Making love and collecting digits on the KFC line…Writer say she ain’t watching nutting!


Di say she ain’t watching nuttin!

Getting that greasy chicken.
Getting that greasy chicken.

Dear Bahamas Press,

This week I was minding my own business while in KFC, right? And in front of me was this lil 18-year-old gal with flat slippers standing on the line for his boyfriend.

Well, look here! Dis ‘lil’ dude come up on the KFC line start feelin up the gal right in front of me. So I clear my throat and ask them if they think this Club Luna.

Anyway, the boyfriend went back into the car while his gal was ordering the food. And then here was in front of her this gray head 40-something-year-old who start rapping on her. First she wasn’t checking and then she said, “I need to buy a three piece but I ain’t gat enough.”

The next thing I know, the 40-something-year-old was writing down digits on a piece a paper and handing over some change.
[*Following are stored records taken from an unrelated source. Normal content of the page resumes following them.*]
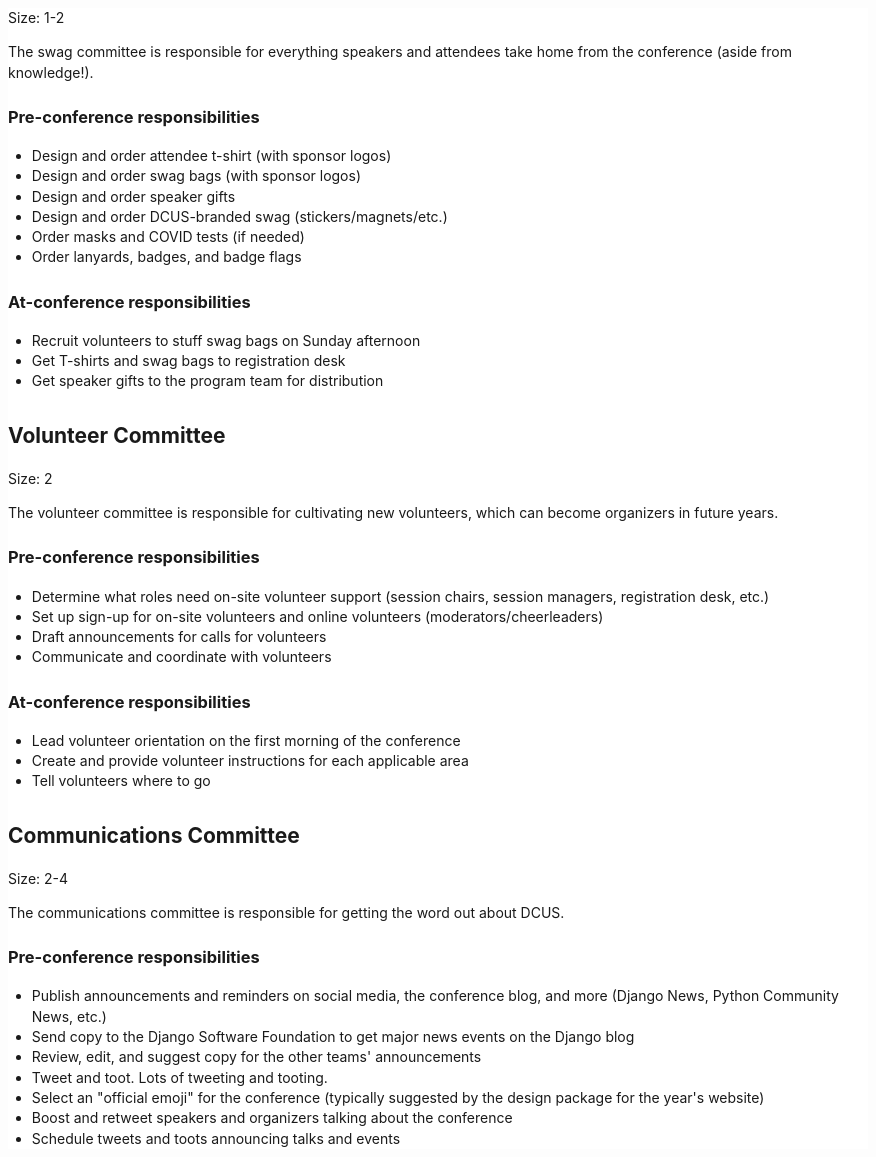 Size: 1-2

The swag committee is responsible for everything speakers and attendees take home from the conference (aside from knowledge!).

### Pre-conference responsibilities

- Design and order attendee t-shirt (with sponsor logos)
- Design and order swag bags (with sponsor logos)
- Design and order speaker gifts
- Design and order DCUS-branded swag (stickers/magnets/etc.)
- Order masks and COVID tests (if needed)
- Order lanyards, badges, and badge flags

### At-conference responsibilities

- Recruit volunteers to stuff swag bags on Sunday afternoon
- Get T-shirts and swag bags to registration desk
- Get speaker gifts to the program team for distribution

## Volunteer Committee

Size: 2

The volunteer committee is responsible for cultivating new volunteers, which can become organizers in future years.

### Pre-conference responsibilities

- Determine what roles need on-site volunteer support (session chairs, session managers, registration desk, etc.)
- Set up sign-up for on-site volunteers and online volunteers (moderators/cheerleaders)
- Draft announcements for calls for volunteers
- Communicate and coordinate with volunteers

### At-conference responsibilities

- Lead volunteer orientation on the first morning of the conference
- Create and provide volunteer instructions for each applicable area
- Tell volunteers where to go

## Communications Committee

Size: 2-4

The communications committee is responsible for getting the word out about DCUS.

### Pre-conference responsibilities

- Publish announcements and reminders on social media, the conference blog, and more (Django News, Python Community News, etc.)
- Send copy to the Django Software Foundation to get major news events on the Django blog
- Review, edit, and suggest copy for the other teams' announcements
- Tweet and toot. Lots of tweeting and tooting.
- Select an "official emoji" for the conference (typically suggested by the design package for the year's website)
- Boost and retweet speakers and organizers talking about the conference
- Schedule tweets and toots announcing talks and events
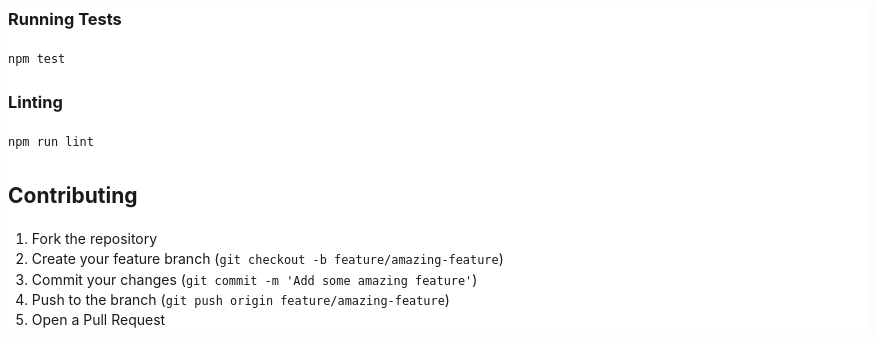 ### Running Tests
```bash
npm test
```

### Linting
```bash
npm run lint
```

## Contributing

1. Fork the repository
2. Create your feature branch (`git checkout -b feature/amazing-feature`)
3. Commit your changes (`git commit -m 'Add some amazing feature'`)
4. Push to the branch (`git push origin feature/amazing-feature`)
5. Open a Pull Request 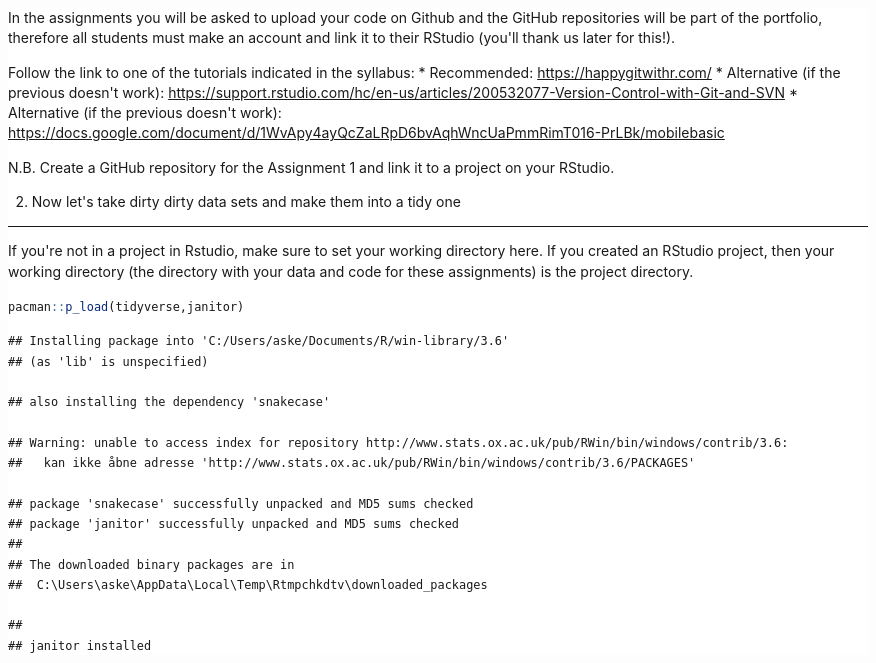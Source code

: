 In the assignments you will be asked to upload your code on Github and the GitHub repositories will be part of the portfolio, therefore all students must make an account and link it to their RStudio (you'll thank us later for this!).

Follow the link to one of the tutorials indicated in the syllabus: \* Recommended: <https://happygitwithr.com/> \* Alternative (if the previous doesn't work): <https://support.rstudio.com/hc/en-us/articles/200532077-Version-Control-with-Git-and-SVN> \* Alternative (if the previous doesn't work): <https://docs.google.com/document/d/1WvApy4ayQcZaLRpD6bvAqhWncUaPmmRimT016-PrLBk/mobilebasic>

N.B. Create a GitHub repository for the Assignment 1 and link it to a project on your RStudio.

2. Now let's take dirty dirty data sets and make them into a tidy one
---------------------------------------------------------------------

If you're not in a project in Rstudio, make sure to set your working directory here. If you created an RStudio project, then your working directory (the directory with your data and code for these assignments) is the project directory.

``` r
pacman::p_load(tidyverse,janitor)
```

    ## Installing package into 'C:/Users/aske/Documents/R/win-library/3.6'
    ## (as 'lib' is unspecified)

    ## also installing the dependency 'snakecase'

    ## Warning: unable to access index for repository http://www.stats.ox.ac.uk/pub/RWin/bin/windows/contrib/3.6:
    ##   kan ikke åbne adresse 'http://www.stats.ox.ac.uk/pub/RWin/bin/windows/contrib/3.6/PACKAGES'

    ## package 'snakecase' successfully unpacked and MD5 sums checked
    ## package 'janitor' successfully unpacked and MD5 sums checked
    ## 
    ## The downloaded binary packages are in
    ##  C:\Users\aske\AppData\Local\Temp\Rtmpchkdtv\downloaded_packages

    ## 
    ## janitor installed

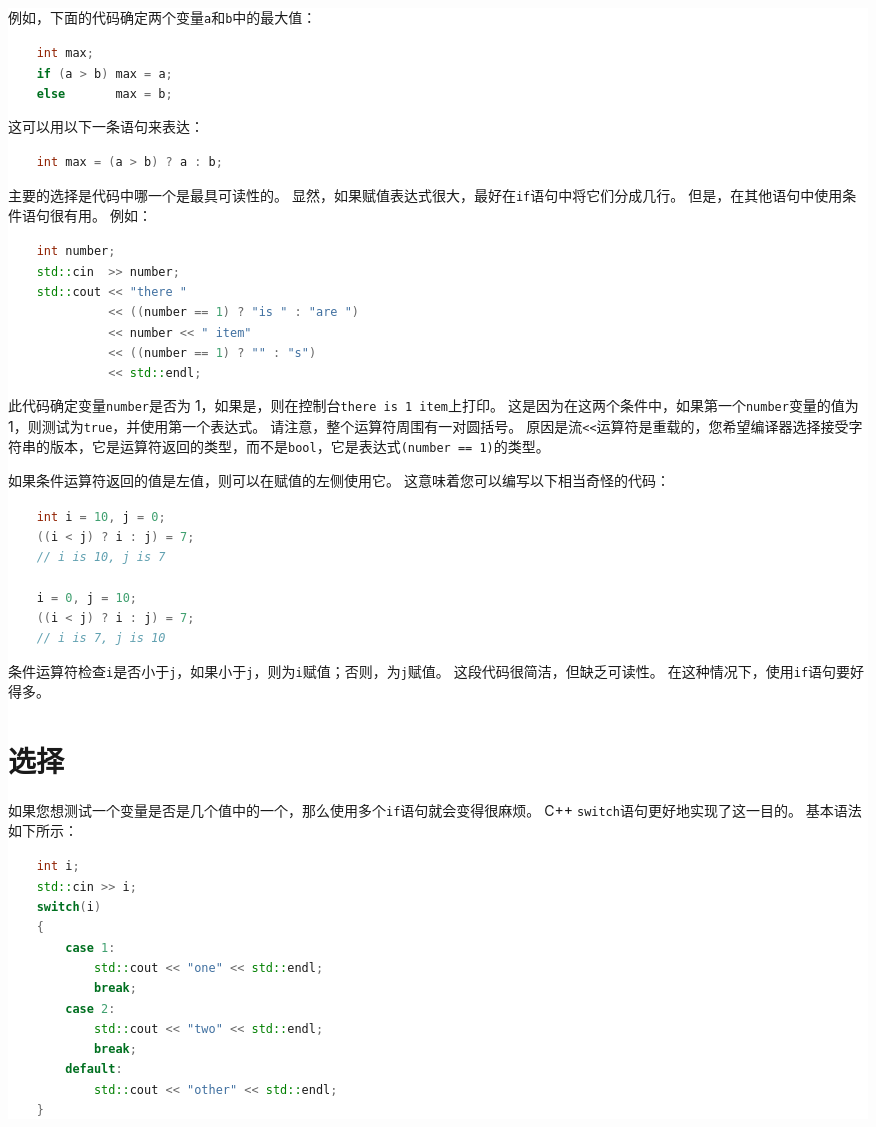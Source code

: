 例如，下面的代码确定两个变量`a`和`b`中的最大值：

```cpp
    int max; 
    if (a > b) max = a; 
    else       max = b;
```

这可以用以下一条语句来表达：

```cpp
    int max = (a > b) ? a : b;
```

主要的选择是代码中哪一个是最具可读性的。 显然，如果赋值表达式很大，最好在`if`语句中将它们分成几行。 但是，在其他语句中使用条件语句很有用。 例如：

```cpp
    int number;  
    std::cin  >> number; 
    std::cout << "there " 
              << ((number == 1) ? "is " : "are ")  
              << number << " item"            
              << ((number == 1) ? "" : "s") 
              << std::endl;
```

此代码确定变量`number`是否为 1，如果是，则在控制台`there is 1 item`上打印。 这是因为在这两个条件中，如果第一个`number`变量的值为 1，则测试为`true`，并使用第一个表达式。 请注意，整个运算符周围有一对圆括号。 原因是流`<<`运算符是重载的，您希望编译器选择接受字符串的版本，它是运算符返回的类型，而不是`bool`，它是表达式`(number == 1)`的类型。

如果条件运算符返回的值是左值，则可以在赋值的左侧使用它。 这意味着您可以编写以下相当奇怪的代码：

```cpp
    int i = 10, j = 0; 
    ((i < j) ? i : j) = 7; 
    // i is 10, j is 7 

    i = 0, j = 10; 
    ((i < j) ? i : j) = 7; 
    // i is 7, j is 10
```

条件运算符检查`i`是否小于`j`，如果小于`j`，则为`i`赋值；否则，为`j`赋值。 这段代码很简洁，但缺乏可读性。 在这种情况下，使用`if`语句要好得多。

# 选择

如果您想测试一个变量是否是几个值中的一个，那么使用多个`if`语句就会变得很麻烦。 C++ `switch`语句更好地实现了这一目的。 基本语法如下所示：

```cpp
    int i; 
    std::cin >> i; 
    switch(i) 
    { 
        case 1:  
            std::cout << "one" << std::endl; 
            break; 
        case 2:  
            std::cout << "two" << std::endl; 
            break; 
        default: 
            std::cout << "other" << std::endl; 
    }
```
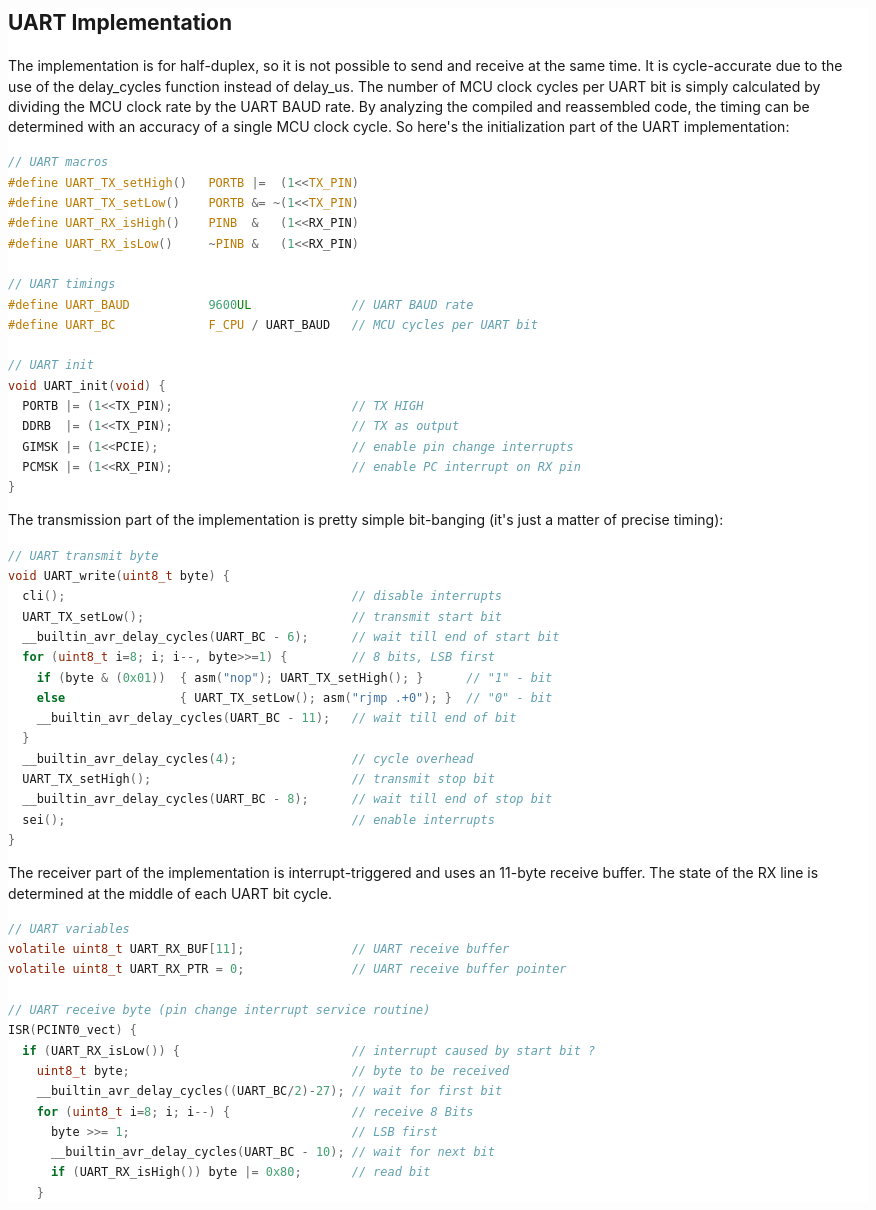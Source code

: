 ## UART Implementation
The implementation is for half-duplex, so it is not possible to send and receive at the same time. It is cycle-accurate due to the use of the delay_cycles function instead of delay_us. The number of MCU clock cycles per UART bit is simply calculated by dividing the MCU clock rate by the UART BAUD rate. By analyzing the compiled and reassembled code, the timing can be determined with an accuracy of a single MCU clock cycle. So here's the initialization part of the UART implementation:

```c
// UART macros
#define UART_TX_setHigh()   PORTB |=  (1<<TX_PIN)
#define UART_TX_setLow()    PORTB &= ~(1<<TX_PIN)
#define UART_RX_isHigh()    PINB  &   (1<<RX_PIN)
#define UART_RX_isLow()     ~PINB &   (1<<RX_PIN)

// UART timings
#define UART_BAUD           9600UL              // UART BAUD rate
#define UART_BC             F_CPU / UART_BAUD   // MCU cycles per UART bit

// UART init
void UART_init(void) {
  PORTB |= (1<<TX_PIN);                         // TX HIGH
  DDRB  |= (1<<TX_PIN);                         // TX as output
  GIMSK |= (1<<PCIE);                           // enable pin change interrupts
  PCMSK |= (1<<RX_PIN);                         // enable PC interrupt on RX pin
}
```

The transmission part of the implementation is pretty simple bit-banging (it's just a matter of precise timing):

```c
// UART transmit byte
void UART_write(uint8_t byte) {
  cli();                                        // disable interrupts
  UART_TX_setLow();                             // transmit start bit
  __builtin_avr_delay_cycles(UART_BC - 6);      // wait till end of start bit
  for (uint8_t i=8; i; i--, byte>>=1) {         // 8 bits, LSB first
    if (byte & (0x01))  { asm("nop"); UART_TX_setHigh(); }      // "1" - bit
    else                { UART_TX_setLow(); asm("rjmp .+0"); }  // "0" - bit
    __builtin_avr_delay_cycles(UART_BC - 11);   // wait till end of bit
  }
  __builtin_avr_delay_cycles(4);                // cycle overhead
  UART_TX_setHigh();                            // transmit stop bit
  __builtin_avr_delay_cycles(UART_BC - 8);      // wait till end of stop bit
  sei();                                        // enable interrupts     
}
```

The receiver part of the implementation is interrupt-triggered and uses an 11-byte receive buffer. The state of the RX line is determined at the middle of each UART bit cycle.

```c
// UART variables
volatile uint8_t UART_RX_BUF[11];               // UART receive buffer
volatile uint8_t UART_RX_PTR = 0;               // UART receive buffer pointer

// UART receive byte (pin change interrupt service routine)
ISR(PCINT0_vect) {
  if (UART_RX_isLow()) {                        // interrupt caused by start bit ?
    uint8_t byte;                               // byte to be received
    __builtin_avr_delay_cycles((UART_BC/2)-27); // wait for first bit
    for (uint8_t i=8; i; i--) {                 // receive 8 Bits
      byte >>= 1;                               // LSB first
      __builtin_avr_delay_cycles(UART_BC - 10); // wait for next bit
      if (UART_RX_isHigh()) byte |= 0x80;       // read bit
    }
```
She was nervous eyeing the KFC door making sure her boyfriend didn’t see all what was ‘gern’ down over a chicken-in-da-bag!

Anyway, it ain’t my business. But now I’m putting one and two together, I think it is safe to conclude that I now see why the young people have so much trouble in their lives.

But BP, I ain’t watching nothing! But I had to send y’all this note.